● Work item: Give back the full listing exactly, setting the pictures aside.

● Provided material:
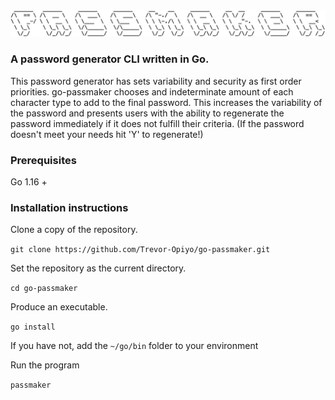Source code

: <img src="passmaker.png" width="600"/>

### A password generator CLI written in Go.

This password generator has sets variability and security as first order priorities. go-passmaker chooses and indeterminate amount of each character type to add to the final password. This increases the variability of the password and presents users with the ability to regenerate the password immediately if it does not fulfill their criteria. (If the password doesn't meet your needs hit 'Y' to regenerate!)

### Prerequisites

Go 1.16 +

### Installation instructions

Clone a copy of the repository.

`git clone https://github.com/Trevor-Opiyo/go-passmaker.git`

Set the repository as the current directory.

`cd go-passmaker`

Produce an executable.

`go install`

If you have not, add the `~/go/bin` folder to your environment

Run the program

`passmaker`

● Task result:
Source code

: <img src="passmaker.png" width="600"/>

### A password generator CLI written in Go.

This password generator has sets variability and security as first order priorities. go-passmaker chooses and indeterminate amount of each character type to add to the final password. This increases the variability of the password and presents users with the ability to regenerate the password immediately if it does not fulfill their criteria. (If the password doesn't meet your needs hit 'Y' to regenerate!)

### Prerequisites

Go 1.16 +

### Installation instructions

Clone a copy of the repository.

`git clone https://github.com/Trevor-Opiyo/go-passmaker.git`

Set the repository as the current directory.

`cd go-passmaker`

Produce an executable.

`go install`

If you have not, add the `~/go/bin` folder to your environment

Run the program

`passmaker`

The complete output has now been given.